When the algorithms did work, it became quickly apparent that every change was a “good” one. Any time there was an agitation, if the radio was changed or a light level was adjusted, the dogs immediately calmed down for a period. It didn’t matter which radio station or which light level was set. Any change seemed to reduce agitations. The algorithm I now use just rotates radio stations and light levels randomly, without any inputs. On average, it seems to have reduced # of agitations by 45% (though I haven’t yet had enough testing to ensure it is statistically accurate or will remain lower).
In order to use the system well, we wanted to add two extra capabilities:
1) When either my wife or I come home, turn off the web cams and radio, and turn on the kitchen lights
2) As a backup, turn off any recording at sunset (in case the first doesn’t trigger)
To implement the first capability, we need a way to detect when either of us comes home. I initially tried using an X10 motion sensor in the door way, but it was quite cheap and would sometimes trigger when there was direct sunlight on it, and frequently not trigger when people walked by too quickly.
I’ve noticed through watching Wireshark that when an iPhone connects to a wifi network, it sends out a few IGMP/Multicast DNS packets to 22.214.171.124 (local multicast to all machines, as specified in RFC 3171). By listening for this message, I have the Chumby look for the correct identifiers and send out the “turn cameras off”, “mute radios”, and “turn lights on” commands.
I would have liked to detect a method for turning the cameras on when no one was home (as we frequently forgot to do so in the morning), but couldn’t find a reliable method.
To implement the second capability of always turning cameras off at sunset, I had a script that pinged a web service daily and asked for the sunset time of the current locale. The below script illustrates this method (but condenses some of the logic for readability).
(Note: That should read “sunset” not “sunrise” in the web service request above… otherwise things get a little wonky.)

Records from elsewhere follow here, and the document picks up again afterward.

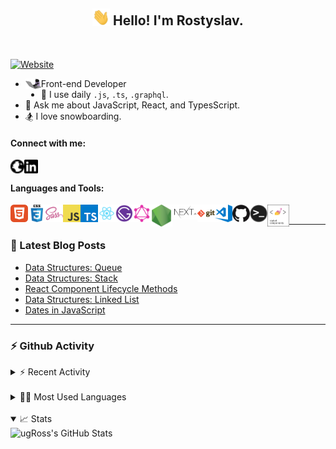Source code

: <!--
**UgRoss/UgRoss** is a ✨ _special_ ✨ repository because its `README.md` (this file) appears on your GitHub profile.

Here are some ideas to get you started:

- 🔭 I’m currently working on ...

- 👯 I’m looking to collaborate on ...
- 🤔 I’m looking for help with ...
- 💬 Ask me about ...
- 📫 How to reach me: ...
- 😄 Pronouns: ...
- ⚡ Fun fact: ...
-->

<h2 align="center">
  <img src="https://raw.githubusercontent.com/UgRoss/UgRoss/master/assets/wave.gif" width="28px"> Hello! I'm Rostyslav.
</h2>

<br />

[![Website](https://img.shields.io/website?down_message=DOWN&label=UgRoss.dev&style=for-the-badge&up_message=UP&url=https%3A%2F%2Fugross.dev)](https://ugross.dev)

- <img align="left" alt="cat coding" width="25px" src="https://raw.githubusercontent.com/UgRoss/UgRoss/master/assets/cat-dev.gif" />Front-end Developer
- 🤔 I use daily `.js`, `.ts`, `.graphql`.
- 💬 Ask me about JavaScript, React, and TypesScript.
- 🏂 I love snowboarding.

#### Connect with me:

[<img align="left" alt="ugRoss.dev" width="22px" src="https://raw.githubusercontent.com/UgRoss/UgRoss/master/assets/globe.svg" />](https://ugross.dev)
[<img align="left" alt="ugRoss LinkedIn" width="22px" src="https://raw.githubusercontent.com/UgRoss/UgRoss/master/assets/linkedin.svg" />](https://www.linkedin.com/in/rostyslav-ugryniuk-7b7466102/)

<br />

#### Languages and Tools:

[<img align="left" alt="HTML" width="28px" src="https://raw.githubusercontent.com/UgRoss/UgRoss/master/assets/html5.png" />](https://developer.mozilla.org/en-US/docs/Web/Guide/HTML/HTML5)
[<img align="left" alt="CSS" width="28px" src="https://raw.githubusercontent.com/UgRoss/UgRoss/master/assets/css.png" />](https://developer.mozilla.org/en-US/docs/Archive/CSS3)
[<img align="left" alt="Sass" width="28px" src="https://raw.githubusercontent.com/UgRoss/UgRoss/master/assets/sass.png" />](https://sass-lang.com/)
[<img align="left" alt="JavaScript" width="28px" src="https://raw.githubusercontent.com/UgRoss/UgRoss/master/assets/javascript.png" />](https://developer.mozilla.org/en-US/docs/Web/JavaScript)
[<img align="left" alt="TypeScript" width="28px" src="https://raw.githubusercontent.com/UgRoss/UgRoss/master/assets/typescript.png" />](https://www.typescriptlang.org/)
[<img align="left" alt="React" width="28px" src="https://raw.githubusercontent.com/UgRoss/UgRoss/master/assets/react.png" />](https://reactjs.org/)
[<img align="left" alt="Gatsby" width="28px" src="https://raw.githubusercontent.com/UgRoss/UgRoss/master/assets/gatsby.png" />](https://www.gatsbyjs.com/)
[<img align="left" alt="GraphQL" width="28px" src="https://raw.githubusercontent.com/UgRoss/UgRoss/master/assets/graphql.png" />](https://graphql.org/)
[<img align="left" alt="Node.js" width="35px" src="https://raw.githubusercontent.com/UgRoss/UgRoss/master/assets/nodejs.png" />](https://nodejs.org/en/)
[<img align="left" alt="NextJS" width="40px" src="https://raw.githubusercontent.com/UgRoss/UgRoss/master/assets/next-js.png" />](https://nextjs.org/)
[<img align="left" alt="Git" width="28px" src="https://raw.githubusercontent.com/UgRoss/UgRoss/master/assets/git.png" />](https://git-scm.com/)
[<img align="left" alt="Visual Studio Code" width="28px" src="https://raw.githubusercontent.com/UgRoss/UgRoss/master/assets/visual-studio-code.png" />](https://code.visualstudio.com/)
[<img align="left" alt="GitHub" width="28px" src="https://raw.githubusercontent.com/UgRoss/UgRoss/master/assets/github.png" />](https://github.com/)
[<img align="left" alt="Terminal" width="28px" src="https://raw.githubusercontent.com/UgRoss/UgRoss/master/assets/terminal.png" />](<https://en.wikipedia.org/wiki/Bash_(Unix_shell)>)
[<img align="left" alt="Styled Components" width="35px" src="https://raw.githubusercontent.com/UgRoss/UgRoss/master/assets/styled-components.png" />](https://styled-components.com/)

<br />

---

### 📕 Latest Blog Posts

<!-- BLOG-POST-LIST:START -->
- [Data Structures: Queue](https://ugross.dev/blog/data-structures-queue)
- [Data Structures: Stack](https://ugross.dev/blog/data-structures-stack)
- [React Component Lifecycle Methods](https://ugross.dev/blog/react-component-lifecycle-methods)
- [Data Structures: Linked List](https://ugross.dev/blog/data-structures-linked-list)
- [Dates in JavaScript](https://ugross.dev/blog/dates-in-java-script)
<!-- BLOG-POST-LIST:END -->

---

### ⚡️ Github Activity

<details>
  <summary>⚡️ Recent Activity</summary>

  <div>
  
  <!--START_SECTION:activity-->
1. 🎉 Merged PR [#65](https://github.com/UgRoss/ugross.dev/pull/65) in [UgRoss/ugross.dev](https://github.com/UgRoss/ugross.dev)
2. ❗️ Closed issue [#61](https://github.com/UgRoss/ugross.dev/issues/61) in [UgRoss/ugross.dev](https://github.com/UgRoss/ugross.dev)
3. ❗️ Opened issue [#66](https://github.com/UgRoss/ugross.dev/issues/66) in [UgRoss/ugross.dev](https://github.com/UgRoss/ugross.dev)
4. 💪 Opened PR [#65](https://github.com/UgRoss/ugross.dev/pull/65) in [UgRoss/ugross.dev](https://github.com/UgRoss/ugross.dev)
5. 🎉 Merged PR [#64](https://github.com/UgRoss/ugross.dev/pull/64) in [UgRoss/ugross.dev](https://github.com/UgRoss/ugross.dev)
  <!--END_SECTION:activity-->

  </div>
</details>

<br />

<details>
  <summary>🧑‍💻 Most Used Languages</summary>

  <div>
    <img align="left" alt="ugRoss's GitHub Stats | Most Used Languages" src="https://github-readme-stats.vercel.app/api/top-langs/?username=ugross&langs_count=4&hide_border=true" />
  </div>
</details>

<br />

<details open>
  <summary>📈 Stats</summary>

  <div>
    <img align="left" alt="ugRoss's GitHub Stats" src="https://github-readme-stats.vercel.app/api?username=ugross&hide_border=true" />
  </div>
</details>
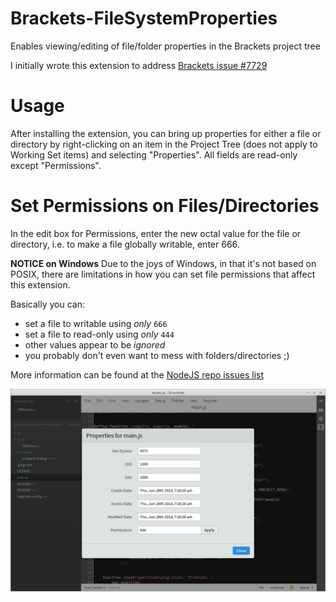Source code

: Brackets-FileSystemProperties
=============================

Enables viewing/editing of file/folder properties in the Brackets project tree

I initially wrote this extension to address [Brackets issue #7729](https://github.com/adobe/brackets/issues/7729)

Usage
=====
After installing the extension, you can bring up properties for either a file or directory by right-clicking on an item in the Project Tree (does not apply to Working Set items) and selecting "Properties".  All fields are read-only except "Permissions".

Set Permissions on Files/Directories
====================================
In the edit box for Permissions, enter the new octal value for the file or directory, i.e. to make a file globally writable, enter 666.

**NOTICE on Windows**
Due to the joys of Windows, in that it's not based on POSIX, there are limitations in how you can set file permissions that affect this extension.

Basically you can:
* set a file to writable using *only* `666`
* set a file to read-only using *only* `444`
* other values appear to be *ignored*
* you probably don't even want to mess with folders/directories ;)

More information can be found at the [NodeJS repo issues list](https://github.com/joyent/node/issues/4812)

![Screen Shot](brackets-filesystemproperties.png)
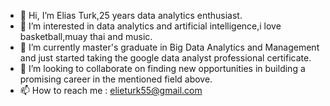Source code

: - 👋 Hi, I’m Elias Turk,25 years data analytics enthusiast.
- 👀 I’m interested in data analytics and artificial intelligence,i love basketball,muay thai and music.
- 🌱 I’m currently master's graduate in Big Data Analytics and Management and just started taking the google data analyst professional certificate.
- 💞️ I’m looking to collaborate on finding new opportunities in building a promising career in the mentioned field above.
- 📫 How to reach me : elieturk55@gmail.com

<!---
lelo555/lelo555 is a ✨ special ✨ repository because its `README.md` (this file) appears on your GitHub profile.
You can click the Preview link to take a look at your changes.
--->

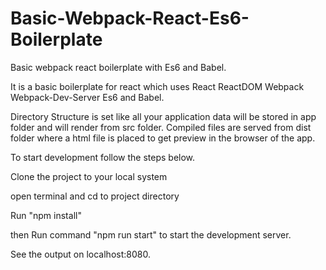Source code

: # Basic-Webpack-React-Es6-Boilerplate
Basic webpack react boilerplate with Es6 and Babel.

It is a basic boilerplate for react which uses 
React
ReactDOM
Webpack
Webpack-Dev-Server
Es6
and Babel.

Directory Structure is set like all your application data will be stored in app folder and will render from src folder.
Compiled files are served from dist folder where a html file is placed to get preview in the browser of the app.


To start development follow the steps below.

Clone the project to your local system

open terminal and cd to project directory

Run "npm install"

then Run command "npm run start" to start the development server.

See the output on localhost:8080.
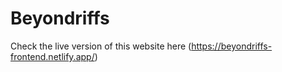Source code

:# Beyondriffs

Check the live version of this website here (https://beyondriffs-frontend.netlify.app/)

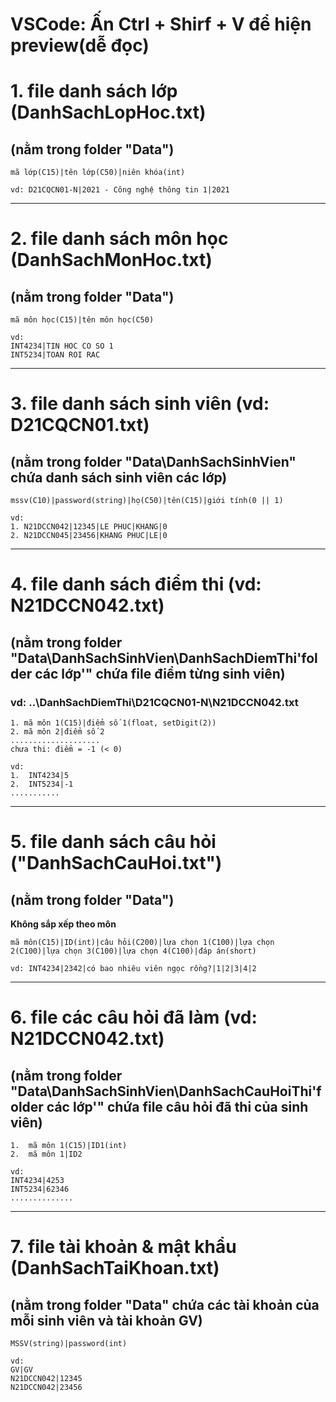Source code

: # VSCode: Ấn Ctrl + Shirf + V để hiện preview(dễ đọc)

# 1. file danh sách lớp (DanhSachLopHoc.txt)
## (nằm trong folder "__Data__")
	mã lớp(C15)|tên lớp(C50)|niên khóa(int)

	vd: D21CQCN01-N|2021 - Công nghệ thông tin 1|2021

---
# 2. file danh sách môn học (DanhSachMonHoc.txt)
## (nằm trong folder "__Data__")

	mã môn học(C15)|tên môn học(C50)	

	vd:
	INT4234|TIN HOC CO SO 1
	INT5234|TOAN ROI RAC

---
# 3. file danh sách sinh viên (vd: D21CQCN01.txt) 
## (nằm trong folder "__Data\DanhSachSinhVien__" chứa danh sách sinh viên các lớp)
	mssv(C10)|password(string)|họ(C50)|tên(C15)|giới tính(0 || 1)

	vd:
	1. N21DCCN042|12345|LE PHUC|KHANG|0
	2. N21DCCN045|23456|KHANG PHUC|LE|0
---
# 4. file danh sách điểm thi (vd: N21DCCN042.txt)
## (nằm trong folder "__Data\DanhSachSinhVien\DanhSachDiemThi\'folder các lớp'__" chứa file điểm từng sinh viên)
###	vd: ..\DanhSachDiemThi\D21CQCN01-N\N21DCCN042.txt
	1. mã môn 1(C15)|điểm số 1(float, setDigit(2))
	2. mã môn 2|điểm số 2	
	....................
	chưa thi: điểm = -1 (< 0)

	vd: 	
	1.	INT4234|5
	2.	INT5234|-1
	...........
---
# 5. file danh sách câu hỏi ("DanhSachCauHoi.txt") 
## (nằm trong folder "__Data__")

**Không  sắp xếp theo môn**

	mã môn(C15)|ID(int)|câu hỏi(C200)|lựa chọn 1(C100)|lựa chọn 2(C100)|lựa chọn 3(C100)|lựa chọn 4(C100)|đáp án(short)

	vd: INT4234|2342|có bao nhiêu viên ngọc rồng?|1|2|3|4|2

---
# 6. file các câu hỏi đã làm (vd: N21DCCN042.txt) 
## (nằm trong folder "__Data\DanhSachSinhVien\DanhSachCauHoiThi\'folder các lớp'__" chứa file câu hỏi đã thi của sinh viên)
	
	1.	mã môn 1(C15)|ID1(int)
	2.	mã môn 1|ID2

	vd:
	INT4234|4253
	INT5234|62346
	..............

---
# 7. file tài khoản & mật khẩu (DanhSachTaiKhoan.txt)
## (nằm trong folder "__Data__" chứa các tài khoản của mỗi sinh viên và tài khoản GV)

	MSSV(string)|password(int)

	vd:
	GV|GV
	N21DCCN042|12345
	N21DCCN042|23456
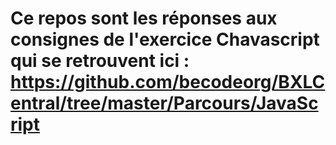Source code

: # Ce repos sont les réponses aux consignes de l'exercice Chavascript qui se retrouvent ici : https://github.com/becodeorg/BXLCentral/tree/master/Parcours/JavaScript
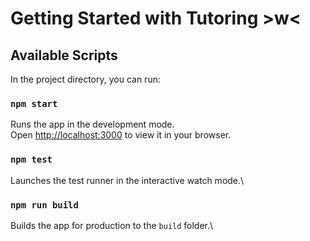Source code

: # Getting Started with Tutoring >w<

## Available Scripts

In the project directory, you can run:

### `npm start`
Runs the app in the development mode.\
Open [http://localhost:3000](http://localhost:3000) to view it in your browser.

### `npm test`
Launches the test runner in the interactive watch mode.\

### `npm run build`
Builds the app for production to the `build` folder.\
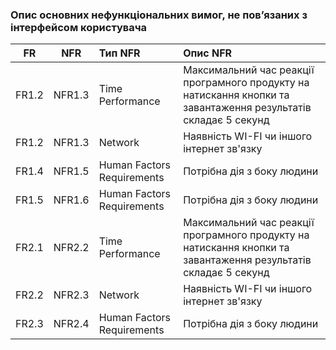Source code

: ### Опис основних нефункціональних вимог, не пов’язаних з інтерфейсом користувача
|FR|NFR|Тип NFR|Опис NFR|
|:-----:|:-----:|:-----|:-----|
|FR1.2|NFR1.3|Time Performance|Максимальний час реакції програмного продукту на натискання кнопки та завантаження результатів складає 5 секунд|
|FR1.2|NFR1.3|Network|Наявність WI-FI чи іншого інтернет зв'язку|
|FR1.4|NFR1.5|Human Factors Requirements|Потрібна дія з боку людини|
|FR1.5|NFR1.6|Human Factors Requirements|Потрібна дія з боку людини|
|FR2.1|NFR2.2|Time Performance|Максимальний час реакції програмного продукту на натискання кнопки та завантаження результатів складає 5 секунд|
|FR2.2|NFR2.3|Network|Наявність WI-FI чи іншого інтернет зв'язку|
|FR2.3|NFR2.4|Human Factors Requirements|Потрібна дія з боку людини|
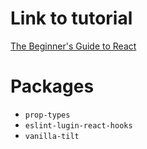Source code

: # Link to tutorial

[The Beginner's Guide to React](https://egghead.io/courses/the-beginner-s-guide-to-react)

# Packages

-   `prop-types`
-   `eslint-lugin-react-hooks`
-   `vanilla-tilt`
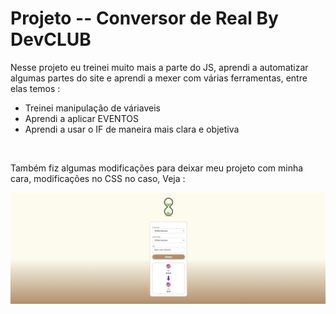 <h1> Projeto -- Conversor de Real By DevCLUB </h1>
<p> Nesse projeto eu treinei muito mais a parte do JS, aprendi a automatizar algumas partes do site e aprendi a mexer com várias ferramentas, entre elas temos :</p>
<ul>
  <li>Treinei manipulação de váriaveis</li>
  <li>Aprendi a aplicar EVENTOS</li>
  <li>Aprendi a usar o IF de maneira mais clara e objetiva</li>
</ul>
<br>
<p>Também fiz algumas modificações para deixar meu projeto com minha cara, modificações no CSS no caso, Veja :</p>
<img src = "https://github.com/caua-dev-coder/Projeto-DevClub---Conversor-de-Unidades/blob/main/assets/Captura%20de%20tela%202024-01-06%20143535.png">
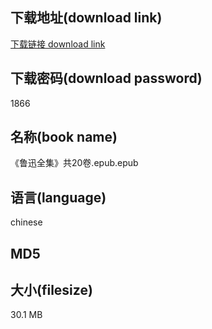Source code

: ## 下载地址(download link)
[下载链接 download link](https://tutu365.netlify.app/?s=%E3%80%8A%E9%B2%81%E8%BF%85%E5%85%A8%E9%9B%86%E3%80%8B%E5%85%B120%E5%8D%B7.epub)

## 下载密码(download password)
1866

## 名称(book name)
《鲁迅全集》共20卷.epub.epub

## 语言(language)
chinese

## MD5


## 大小(filesize)
30.1 MB

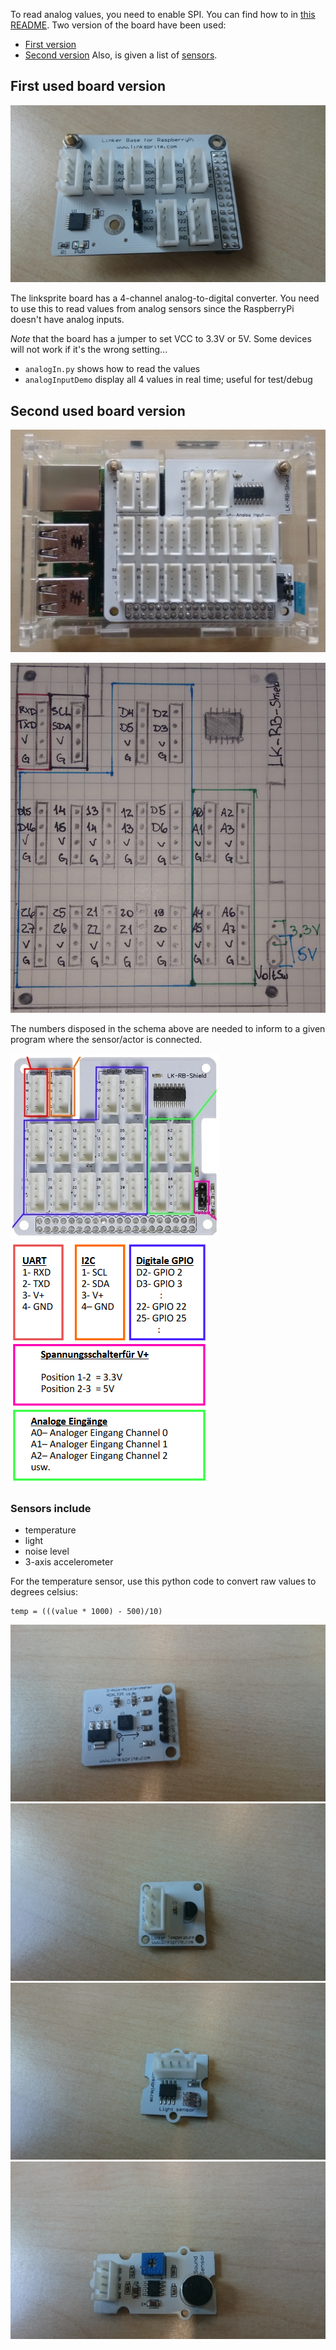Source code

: To read analog values, you need to enable SPI. You can find how to in [this README](../setup-raspberrypi/README.md).
Two version of the board have been used:
* [First version](#first-used-board-version)
* [Second version](#second-used-board-version)
Also, is given a list of [sensors](#sensors-include).

## First used board version

![image of device](images/boardv1.JPG)

The linksprite board has a 4-channel analog-to-digital converter. You need to use this to read values from analog sensors since the RaspberryPi doesn't have analog inputs.

*Note* that the board has a jumper to set VCC to 3.3V or 5V. Some devices will not work if it's the wrong setting...

* `analogIn.py` shows how to read the values
* `analogInputDemo` display all 4 values in real time; useful for test/debug 

## Second used board version
![boardv2](images/boardv2.jpg)

![schema](images/schema.jpg)

The numbers disposed in the schema above are needed to inform to a given program where the sensor/actor is connected.

![schema](images/schema2.jpg)
![schema](images/description.png)

### Sensors include
* temperature
* light
* noise level
* 3-axis accelerometer

For the temperature sensor, use this python code to convert raw values to degrees celsius:

    temp = (((value * 1000) - 500)/10)

![image of device](images/sensor1.JPG)
![image of device](images/sensor2.JPG)
![image of device](images/sensor3.JPG)
![image of device](images/sensor4.JPG)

This was a fun project that had a lot of moving pieces. I built some useful functions that we still use daily. The light and radio controls are very reusable, and I will be releasing all of the source code for others to do so. I was able to partially prove out that modifying the environment modifies our dog behavior. More importantly, I gave my wife tools to feel more attached to her dogs throughout the day (and justify my spending money on technical toys).